Faculty of Natural and Agricultural Sciences
School of Mathematical Sciences
Department of Mathematics and Applied Mathematics
Selected Highlights from Research Findings
Special functions play a significant role in mathematical physics, especially in boundary value problems. Usually a function is called “special” when, like the logarithm, the exponential and trigonometric functions, it belongs to the toolbox of the applied mathematician, the physicist or the engineer. The function usually has a particular notation and a number of properties of the function are known.
Certain special functions have interesting properties where they vanish or become zero. One well-known property of the zeros of orthogonal polynomials is that in between any two zeros of the one polynomial, there is exactly one zero of the next polynomial in the sequence. This is known as the interlacing of the zeros and is useful in many contexts, most notably numerical quadrature.
Collaborative research with Prof Kathy Driver of the University of Cape Town and Dr Norbert Mbuyi has examined conditions under which the zeros of combinations of the simplest and most useful orthogonal polynomials retain this interlacing property.
Contact person: Dr KH Jordaan.
This work provides valuation formulae of financial instruments called derivatives traded in the energy markets in large volumes. The class of spread contracts (spread between two refined energy products) is huge, including important examples like the spark and dark spread. The spark spread is the difference between spot electricity and gas, whereas “dark" refers to the difference between electricity and coal. This research analyses the pricing of options for a class of arithmetic spot price models.
The price dynamics in typical energy markets possesses several specific features that must be accounted for in modelling, and which complicate the valuation of financial derivatives.
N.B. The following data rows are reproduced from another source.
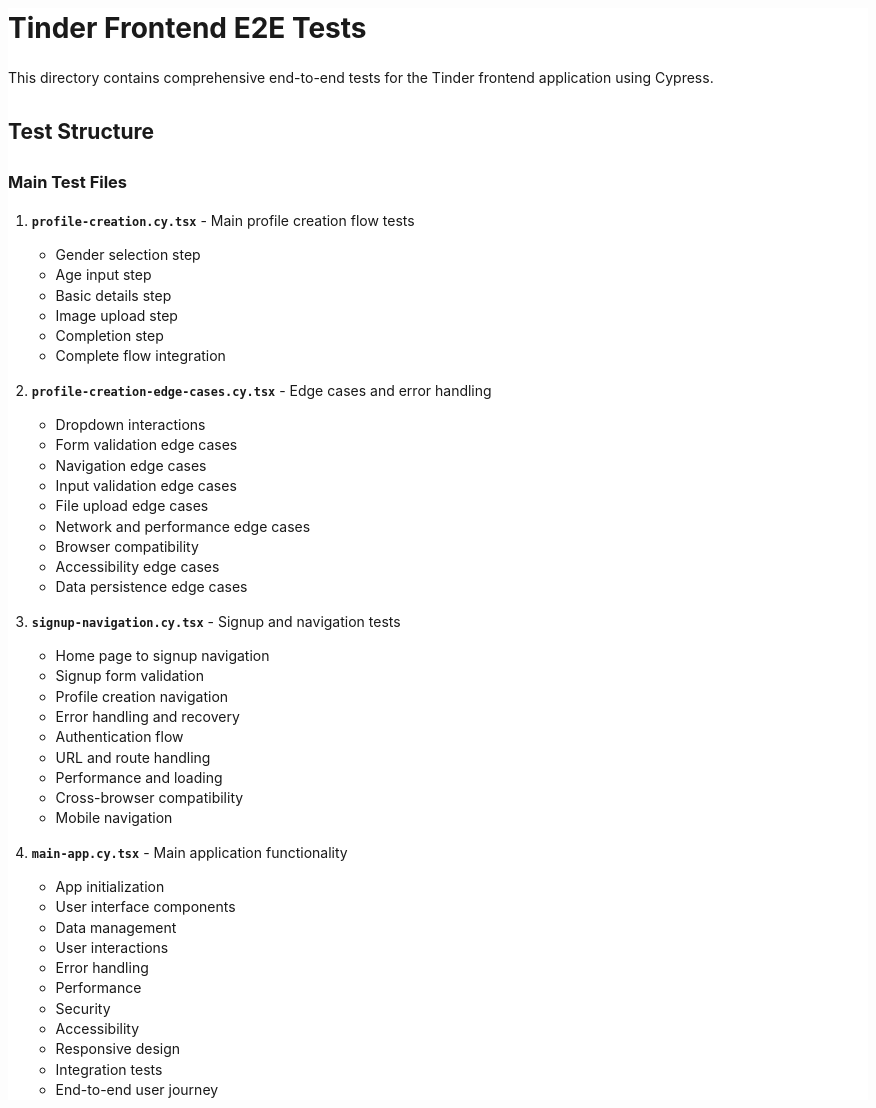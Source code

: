 # Tinder Frontend E2E Tests

This directory contains comprehensive end-to-end tests for the Tinder frontend application using Cypress.

## Test Structure

### Main Test Files

1. **`profile-creation.cy.tsx`** - Main profile creation flow tests
   - Gender selection step
   - Age input step
   - Basic details step
   - Image upload step
   - Completion step
   - Complete flow integration

2. **`profile-creation-edge-cases.cy.tsx`** - Edge cases and error handling
   - Dropdown interactions
   - Form validation edge cases
   - Navigation edge cases
   - Input validation edge cases
   - File upload edge cases
   - Network and performance edge cases
   - Browser compatibility
   - Accessibility edge cases
   - Data persistence edge cases

3. **`signup-navigation.cy.tsx`** - Signup and navigation tests
   - Home page to signup navigation
   - Signup form validation
   - Profile creation navigation
   - Error handling and recovery
   - Authentication flow
   - URL and route handling
   - Performance and loading
   - Cross-browser compatibility
   - Mobile navigation

4. **`main-app.cy.tsx`** - Main application functionality
   - App initialization
   - User interface components
   - Data management
   - User interactions
   - Error handling
   - Performance
   - Security
   - Accessibility
   - Responsive design
   - Integration tests
   - End-to-end user journey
Prices may show a strong seasonal influence, say due to a high demand for electricity or gas for heating in the winter. The prices are mean-reverting, but with significant spikes occurring, possibly seasonally. These spikes may, in electricity markets say, occur due to a sudden drop in temperature not matched by sufficient production volume, or an unexpected failure of a power plant. To get reliable prices on derivatives, one needs to have accessible spot price models that incorporate these features of energy prices.
The researchers considered an arithmetic model for the spot price dynamics of an energy, which was proposed by Prof Fred Benth, Prof Jan Kallsen and Dr Thilo Meyer-Brandis in 2007, and which includes seasonality of prices, mean-reversion at different speeds and seasonal spikes. These researchers derived analytical prices for energy forwards, along with expressions for the price of call and put options on these forwards.
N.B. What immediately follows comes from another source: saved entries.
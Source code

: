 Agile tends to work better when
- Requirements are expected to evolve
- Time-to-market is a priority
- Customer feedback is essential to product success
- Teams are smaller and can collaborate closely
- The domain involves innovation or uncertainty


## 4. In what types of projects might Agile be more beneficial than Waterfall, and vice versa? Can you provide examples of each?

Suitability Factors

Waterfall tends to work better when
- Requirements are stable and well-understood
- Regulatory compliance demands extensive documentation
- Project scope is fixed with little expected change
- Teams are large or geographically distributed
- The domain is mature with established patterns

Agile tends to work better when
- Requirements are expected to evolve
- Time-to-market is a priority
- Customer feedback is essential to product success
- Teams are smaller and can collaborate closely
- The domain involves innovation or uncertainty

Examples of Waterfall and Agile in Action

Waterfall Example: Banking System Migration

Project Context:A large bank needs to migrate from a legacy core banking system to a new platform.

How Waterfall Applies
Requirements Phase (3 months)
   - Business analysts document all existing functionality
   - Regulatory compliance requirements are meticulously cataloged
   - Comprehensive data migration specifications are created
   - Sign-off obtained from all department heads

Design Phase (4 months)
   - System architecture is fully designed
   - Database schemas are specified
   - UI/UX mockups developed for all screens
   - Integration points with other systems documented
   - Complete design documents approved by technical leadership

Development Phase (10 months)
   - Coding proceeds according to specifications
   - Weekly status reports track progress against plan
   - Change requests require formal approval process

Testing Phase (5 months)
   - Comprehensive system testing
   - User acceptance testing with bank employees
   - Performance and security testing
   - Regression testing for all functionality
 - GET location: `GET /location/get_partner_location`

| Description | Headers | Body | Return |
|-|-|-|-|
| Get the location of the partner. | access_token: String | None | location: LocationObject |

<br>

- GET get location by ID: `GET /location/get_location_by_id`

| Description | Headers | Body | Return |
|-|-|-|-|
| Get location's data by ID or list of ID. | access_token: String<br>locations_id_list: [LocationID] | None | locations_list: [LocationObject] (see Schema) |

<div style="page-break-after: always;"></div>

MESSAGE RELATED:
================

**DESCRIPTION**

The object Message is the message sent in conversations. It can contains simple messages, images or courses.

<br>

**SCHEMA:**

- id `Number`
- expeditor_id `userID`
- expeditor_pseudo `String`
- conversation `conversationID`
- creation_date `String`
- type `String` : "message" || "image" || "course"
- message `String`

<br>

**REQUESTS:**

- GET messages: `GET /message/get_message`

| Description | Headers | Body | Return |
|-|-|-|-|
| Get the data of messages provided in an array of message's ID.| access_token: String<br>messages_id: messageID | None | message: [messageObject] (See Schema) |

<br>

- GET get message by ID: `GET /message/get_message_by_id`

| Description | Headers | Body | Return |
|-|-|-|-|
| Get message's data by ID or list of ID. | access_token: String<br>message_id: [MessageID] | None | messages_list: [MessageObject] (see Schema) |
The analysis done by the researchers was generalised in this research project to cover average-type options and spread contracts of various kinds. It turns out that this spot price model is very flexible, and easily computable expressions come out for these derivatives. This is a direct consequence of the arithmetic nature of the underlying spot price process that was chosen.
Contact person: Dr R Kufakunesu.
A collaborative research programme between the Department of Physics and the Department of Mathematics and Applied Mathematics focuses on the mathematical structure of quantum dynamical systems. In particular, the long-term behaviour (so-called ergodic theory) of such systems is studied by means of mathematical objects known as “operator algebras”, and more generally by the techniques of functional analysis. The basic physical motivation is quantum statistical mechanics. The goal of the work is to identify general structures that are present in wide classes of quantum dynamical systems, and that can be used to analyse these systems mathematically. In the most recent and ongoing work, the focus is especially on how a given system’s properties can be classified by considering subsystems of it, as well as by investigating in which ways the system can be combined with other systems to give larger systems (roughly put, by viewing the given system as a subsystem of larger systems). Subsequently, this work has been used in a substantial paper of a recent Fields Medallist, Prof Terrance Tao and his co-workers at the University of California, Los Angeles.
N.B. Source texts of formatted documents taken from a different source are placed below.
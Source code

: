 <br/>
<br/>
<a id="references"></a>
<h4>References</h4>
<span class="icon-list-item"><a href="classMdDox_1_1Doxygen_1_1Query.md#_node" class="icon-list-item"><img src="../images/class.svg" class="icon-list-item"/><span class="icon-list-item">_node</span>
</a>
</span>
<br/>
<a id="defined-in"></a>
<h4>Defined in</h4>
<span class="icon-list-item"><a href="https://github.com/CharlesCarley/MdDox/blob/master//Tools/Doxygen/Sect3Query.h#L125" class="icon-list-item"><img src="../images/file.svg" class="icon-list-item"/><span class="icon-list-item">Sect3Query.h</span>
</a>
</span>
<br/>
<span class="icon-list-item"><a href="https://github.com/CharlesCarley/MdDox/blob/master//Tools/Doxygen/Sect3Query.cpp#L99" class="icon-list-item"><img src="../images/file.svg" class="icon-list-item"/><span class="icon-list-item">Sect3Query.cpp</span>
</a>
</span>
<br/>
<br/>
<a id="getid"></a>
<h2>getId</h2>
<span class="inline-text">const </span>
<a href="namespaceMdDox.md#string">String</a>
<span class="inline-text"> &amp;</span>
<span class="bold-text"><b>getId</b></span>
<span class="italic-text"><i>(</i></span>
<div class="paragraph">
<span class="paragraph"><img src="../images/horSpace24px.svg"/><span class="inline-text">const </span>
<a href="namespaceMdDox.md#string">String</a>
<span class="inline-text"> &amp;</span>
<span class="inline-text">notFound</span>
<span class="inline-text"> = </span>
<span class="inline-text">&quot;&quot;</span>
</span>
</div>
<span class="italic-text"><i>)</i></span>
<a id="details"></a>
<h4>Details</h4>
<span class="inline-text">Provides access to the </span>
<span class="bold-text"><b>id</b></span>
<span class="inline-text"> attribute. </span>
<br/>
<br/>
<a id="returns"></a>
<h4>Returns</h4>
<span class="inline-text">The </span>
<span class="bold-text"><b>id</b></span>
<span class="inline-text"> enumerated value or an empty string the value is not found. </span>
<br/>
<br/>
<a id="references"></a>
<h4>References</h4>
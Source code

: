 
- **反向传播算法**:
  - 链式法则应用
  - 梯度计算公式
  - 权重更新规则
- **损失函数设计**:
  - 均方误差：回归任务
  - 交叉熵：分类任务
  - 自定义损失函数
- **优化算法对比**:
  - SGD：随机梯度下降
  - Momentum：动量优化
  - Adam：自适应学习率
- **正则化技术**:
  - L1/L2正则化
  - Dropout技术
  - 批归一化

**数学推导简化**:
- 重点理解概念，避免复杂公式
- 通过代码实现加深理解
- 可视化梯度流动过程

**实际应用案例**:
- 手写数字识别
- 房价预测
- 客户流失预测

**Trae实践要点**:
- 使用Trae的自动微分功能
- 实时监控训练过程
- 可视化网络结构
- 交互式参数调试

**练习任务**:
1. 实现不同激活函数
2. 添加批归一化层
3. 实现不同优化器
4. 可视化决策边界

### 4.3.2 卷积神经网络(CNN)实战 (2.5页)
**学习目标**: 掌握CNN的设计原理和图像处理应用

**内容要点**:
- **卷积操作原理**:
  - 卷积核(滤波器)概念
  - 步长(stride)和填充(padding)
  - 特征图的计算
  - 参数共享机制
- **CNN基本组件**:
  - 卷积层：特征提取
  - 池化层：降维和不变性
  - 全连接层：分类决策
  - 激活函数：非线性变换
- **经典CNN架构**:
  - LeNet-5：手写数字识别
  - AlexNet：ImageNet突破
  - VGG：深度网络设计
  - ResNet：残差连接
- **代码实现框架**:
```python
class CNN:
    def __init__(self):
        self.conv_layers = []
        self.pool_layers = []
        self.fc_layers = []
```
The idea is to extend classical multiple ergodic theories to quantum dynamical systems with the aim of understanding the recurrence properties of such systems. Classical recurrence theorems were used by Tao and Green to prove the famous Green-Tao theorem in number theory, which states that the set of prime numbers contains arbitrarily long arithmetic progressions.
Contact person: Dr RdV Duvenhage.
A collaborative research programme between the Department of Physics and the Department of Mathematics and Applied Mathematics focuses on the mathematical structure of quantum dynamical systems. In particular, the long-term behaviour (so-called ergodic theory) of such systems is studied by means of mathematical objects known as “operator algebras”, and more generally by the techniques of functional analysis. The basic physical motivation is quantum statistical mechanics. The goal of the work is to identify general structures that are present in wide classes of quantum dynamical systems, and that can be used to analyse these systems mathematically. In the most recent and ongoing work, the focus is especially on how a given system’s properties can be classified by considering subsystems of it, as well as by investigating in which ways the system can be combined with other systems to give larger systems (roughly put, by viewing the given system as a subsystem of larger systems). Subsequently, this work has been used in a substantial paper of a recent Fields Medallist, Prof Terrance Tao and his co-workers at the University of California, Los Angeles.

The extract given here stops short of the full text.